Vanquin L, Boydev C, Korhonen J, Rault E, Crop F, Lacornerie T, Wagner A, Laffarguette J, Pasquier D, Reynaert N
Unité de physique médicale, centre Oscar-Lambret, 3, rue Combemale, 59020 Lille, France.
Unité de physique médicale, centre Oscar-Lambret, 3, rue Combemale, 59020 Lille, France; Unité de physique médicale, institut Curie, 35, rue Dailly, 92210 Saint-Cloud, France.

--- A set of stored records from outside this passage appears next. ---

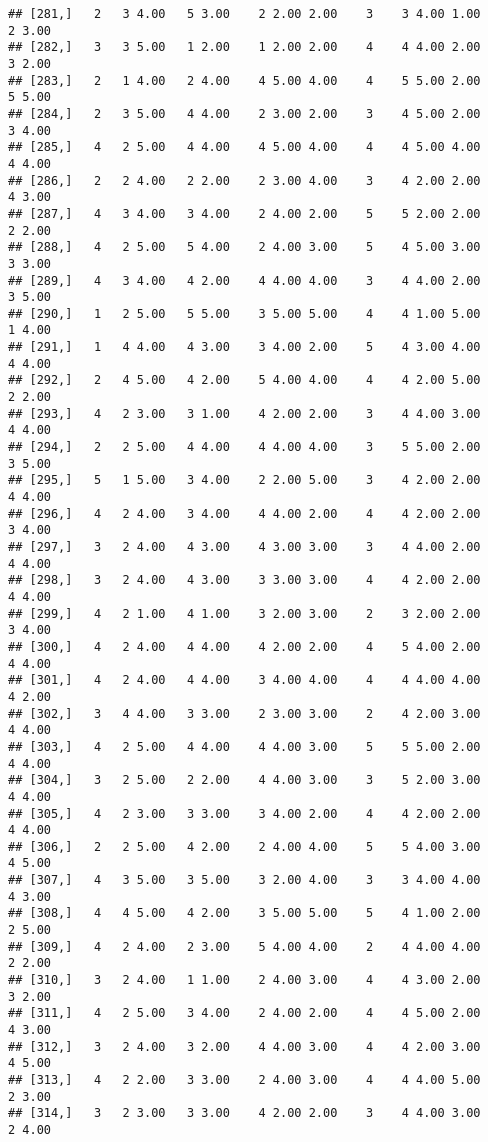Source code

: \documentclass[]{article}
\begin{document}
\begin{verbatim}
## [281,]   2   3 4.00   5 3.00    2 2.00 2.00    3    3 4.00 1.00    2 3.00
## [282,]   3   3 5.00   1 2.00    1 2.00 2.00    4    4 4.00 2.00    3 2.00
## [283,]   2   1 4.00   2 4.00    4 5.00 4.00    4    5 5.00 2.00    5 5.00
## [284,]   2   3 5.00   4 4.00    2 3.00 2.00    3    4 5.00 2.00    3 4.00
## [285,]   4   2 5.00   4 4.00    4 5.00 4.00    4    4 5.00 4.00    4 4.00
## [286,]   2   2 4.00   2 2.00    2 3.00 4.00    3    4 2.00 2.00    4 3.00
## [287,]   4   3 4.00   3 4.00    2 4.00 2.00    5    5 2.00 2.00    2 2.00
## [288,]   4   2 5.00   5 4.00    2 4.00 3.00    5    4 5.00 3.00    3 3.00
## [289,]   4   3 4.00   4 2.00    4 4.00 4.00    3    4 4.00 2.00    3 5.00
## [290,]   1   2 5.00   5 5.00    3 5.00 5.00    4    4 1.00 5.00    1 4.00
## [291,]   1   4 4.00   4 3.00    3 4.00 2.00    5    4 3.00 4.00    4 4.00
## [292,]   2   4 5.00   4 2.00    5 4.00 4.00    4    4 2.00 5.00    2 2.00
## [293,]   4   2 3.00   3 1.00    4 2.00 2.00    3    4 4.00 3.00    4 4.00
## [294,]   2   2 5.00   4 4.00    4 4.00 4.00    3    5 5.00 2.00    3 5.00
## [295,]   5   1 5.00   3 4.00    2 2.00 5.00    3    4 2.00 2.00    4 4.00
## [296,]   4   2 4.00   3 4.00    4 4.00 2.00    4    4 2.00 2.00    3 4.00
## [297,]   3   2 4.00   4 3.00    4 3.00 3.00    3    4 4.00 2.00    4 4.00
## [298,]   3   2 4.00   4 3.00    3 3.00 3.00    4    4 2.00 2.00    4 4.00
## [299,]   4   2 1.00   4 1.00    3 2.00 3.00    2    3 2.00 2.00    3 4.00
## [300,]   4   2 4.00   4 4.00    4 2.00 2.00    4    5 4.00 2.00    4 4.00
## [301,]   4   2 4.00   4 4.00    3 4.00 4.00    4    4 4.00 4.00    4 2.00
## [302,]   3   4 4.00   3 3.00    2 3.00 3.00    2    4 2.00 3.00    4 4.00
## [303,]   4   2 5.00   4 4.00    4 4.00 3.00    5    5 5.00 2.00    4 4.00
## [304,]   3   2 5.00   2 2.00    4 4.00 3.00    3    5 2.00 3.00    4 4.00
## [305,]   4   2 3.00   3 3.00    3 4.00 2.00    4    4 2.00 2.00    4 4.00
## [306,]   2   2 5.00   4 2.00    2 4.00 4.00    5    5 4.00 3.00    4 5.00
## [307,]   4   3 5.00   3 5.00    3 2.00 4.00    3    3 4.00 4.00    4 3.00
## [308,]   4   4 5.00   4 2.00    3 5.00 5.00    5    4 1.00 2.00    2 5.00
## [309,]   4   2 4.00   2 3.00    5 4.00 4.00    2    4 4.00 4.00    2 2.00
## [310,]   3   2 4.00   1 1.00    2 4.00 3.00    4    4 3.00 2.00    3 2.00
## [311,]   4   2 5.00   3 4.00    2 4.00 2.00    4    4 5.00 2.00    4 3.00
## [312,]   3   2 4.00   3 2.00    4 4.00 3.00    4    4 2.00 3.00    4 5.00
## [313,]   4   2 2.00   3 3.00    2 4.00 3.00    4    4 4.00 5.00    2 3.00
## [314,]   3   2 3.00   3 3.00    4 2.00 2.00    3    4 4.00 3.00    2 4.00

\end{verbatim}
\end{document}
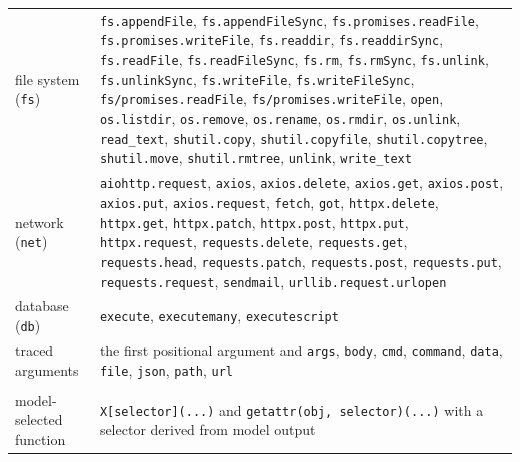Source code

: {\begin{longtable}{@{}>{\raggedright\arraybackslash}p{}>{\raggedright\arraybackslash}p{}@{}}
file system (\texttt{fs}) & \texttt{fs.appendFile}, \texttt{fs.appendFileSync}, \texttt{fs.promises.readFile}, \texttt{fs.promises.writeFile}, \texttt{fs.readdir}, \texttt{fs.readdirSync}, \texttt{fs.readFile}, \texttt{fs.readFileSync}, \texttt{fs.rm}, \texttt{fs.rmSync}, \texttt{fs.unlink}, \texttt{fs.unlinkSync}, \texttt{fs.writeFile}, \texttt{fs.writeFileSync}, \texttt{fs/promises.readFile}, \texttt{fs/promises.writeFile}, \texttt{open}, \texttt{os.listdir}, \texttt{os.remove}, \texttt{os.rename}, \texttt{os.rmdir}, \texttt{os.unlink}, \texttt{read\_text}, \texttt{shutil.copy}, \texttt{shutil.copyfile}, \texttt{shutil.copytree}, \texttt{shutil.move}, \texttt{shutil.rmtree}, \texttt{unlink}, \texttt{write\_text} \\
network (\texttt{net}) & \texttt{aiohttp.request}, \texttt{axios}, \texttt{axios.delete}, \texttt{axios.get}, \texttt{axios.post}, \texttt{axios.put}, \texttt{axios.request}, \texttt{fetch}, \texttt{got}, \texttt{httpx.delete}, \texttt{httpx.get}, \texttt{httpx.patch}, \texttt{httpx.post}, \texttt{httpx.put}, \texttt{httpx.request}, \texttt{requests.delete}, \texttt{requests.get}, \texttt{requests.head}, \texttt{requests.patch}, \texttt{requests.post}, \texttt{requests.put}, \texttt{requests.request}, \texttt{sendmail}, \texttt{urllib.request.urlopen} \\
database (\texttt{db}) & \texttt{execute}, \texttt{executemany}, \texttt{executescript} \\
traced arguments & the first positional argument and \texttt{args}, \texttt{body}, \texttt{cmd}, \texttt{command}, \texttt{data}, \texttt{file}, \texttt{json}, \texttt{path}, \texttt{url} \\
\addlinespace[3pt]\multicolumn{2}{@{}l}{\emph{dispatch}} \\
model-selected function & \texttt{X[selector](...)} and \texttt{getattr(obj, selector)(...)} with a selector derived from model output \\
\end{longtable}

}
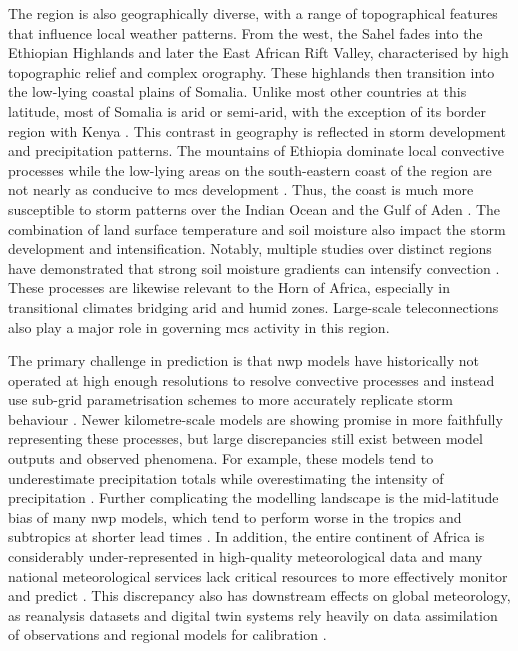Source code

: The region is also geographically diverse, with a range of topographical features that influence local weather patterns. From the west, the Sahel fades into the Ethiopian Highlands and later the East African Rift Valley, characterised by high topographic relief and complex orography. These highlands then transition into the low-lying coastal plains of Somalia. Unlike most other countries at this latitude, most of Somalia is arid or semi-arid, with the exception of its border region with Kenya \citep{Beck2023}. This contrast in geography is reflected in storm development and precipitation patterns. The mountains of Ethiopia dominate local convective processes while the low-lying areas on the south-eastern coast of the region are not nearly as conducive to \acrshort{mcs} development \citep{Negash2024,Camberlin2024}. Thus, the coast is much more susceptible to storm patterns over the Indian Ocean and the Gulf of Aden \citep{Camberlin2024}. The combination of land surface temperature and soil moisture also impact the storm development and intensification. Notably, multiple studies over distinct regions have demonstrated that strong soil moisture gradients can intensify convection \citep{Barton2021,Klein2020,Taylor2017}. These processes are likewise relevant to the Horn of Africa, especially in transitional climates bridging arid and humid zones. Large-scale \glspl{teleconnection} also play a major role in governing \acrshort{mcs} activity in this region. 

The primary challenge in prediction is that \acrfull{nwp} models have historically not operated at high enough resolutions to resolve convective processes and instead use sub-grid parametrisation schemes to more accurately replicate storm behaviour \citep{Stevens2019,Yano2018}. Newer kilometre-scale models are showing promise in more faithfully representing these processes, but large discrepancies still exist between model outputs and observed phenomena. For example, these models tend to underestimate precipitation totals while overestimating the intensity of precipitation \citep{Feng2025,Stevens2019}. Further complicating the modelling landscape is the mid-latitude bias of many \acrshort{nwp} models, which tend to perform worse in the tropics and subtropics at shorter lead times \citep{Keane2025}. In addition, the entire continent of Africa is considerably under-represented in high-quality meteorological data and many national meteorological services lack critical resources to more effectively monitor and predict  \citep{Dinku2019,Kinyondo2018,Meque2021}. This discrepancy also has downstream effects on global meteorology, as reanalysis datasets and digital twin systems rely heavily on data assimilation of observations and regional models for calibration \citep{Linsenmeier2023,Valmassoi2023}.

Cancer Radiother. 2019 Jul;23(4):281-289. doi: 10.1016/j.canrad.2018.09.005.
Magnetic resonance imaging (MRI) plays an increasing role in radiotherapy dose planning. Indeed, MRI offers superior soft tissue contrast compared to computerized tomography (CT) and therefore could provide a better delineation of target volumes and organs at risk than CT for radiotherapy. Furthermore, an MRI-only radiotherapy workflow would suppress registration errors inherent to the registration of MRI with CT. However, the estimation of the electronic density of tissues using MRI images is still a challenging issue. The purpose of this work was to design and evaluate a pseudo-CT generation method for prostate cancer treatments.
A pseudo-CT was generated for ten prostate cancer patients using an elastic deformation based method. For each patient, dose delivered to the patient was calculated using both the planning CT and the pseudo-CT. Dose differences between CT and pseudo-CT were investigated.
Mean dose relative difference in the planning target volume is 0.9% on average and ranges from 0.1% to 1.7%. In organs at risks, this value is 1.8%, 0.8%, 0.8% and 1% on average in the rectum, the right and left femoral heads, and the bladder respectively.
The dose calculated using the pseudo-CT is very close to the dose calculated using the CT for both organs at risk and PTV. These results confirm that pseudo-CT images generated using the proposed method could be used to calculate radiotherapy treatment doses on MRI images.
磁共振成像(MRI)在放射治疗剂量规划中发挥着越来越重要的作用。事实上,与计算机断层扫描(CT)相比,MRI具有更好的软组织对比度,因此在放射治疗中,它能够比CT更清晰地勾勒靶区体积和危及器官。此外,仅使用MRI的放射治疗流程将消除MRI与CT配准中固有的配准误差。然而,利用MRI图像估计组织的电子密度仍然是一个具有挑战性的问题。这项工作的目的是设计并评估一种用于前列腺癌治疗的伪CT生成方法。
使用基于弹性变形的方法为10例前列腺癌患者生成伪CT。对于每位患者,分别使用计划CT和伪CT计算其接受的剂量。研究CT与伪CT之间的剂量差异。
计划靶区内平均剂量相对差异平均为0.9%,范围在0.1%至1.7%之间。在危及器官中,直肠、左右股骨头和膀胱的平均剂量相对差异分别为1.8%、0.8%、0.8%和1%。
对于危及器官和计划靶区,使用伪CT计算的剂量与使用CT计算的剂量非常接近。这些结果证实,使用所提出的方法生成的伪CT图像可用于在MRI图像上计算放射治疗剂量。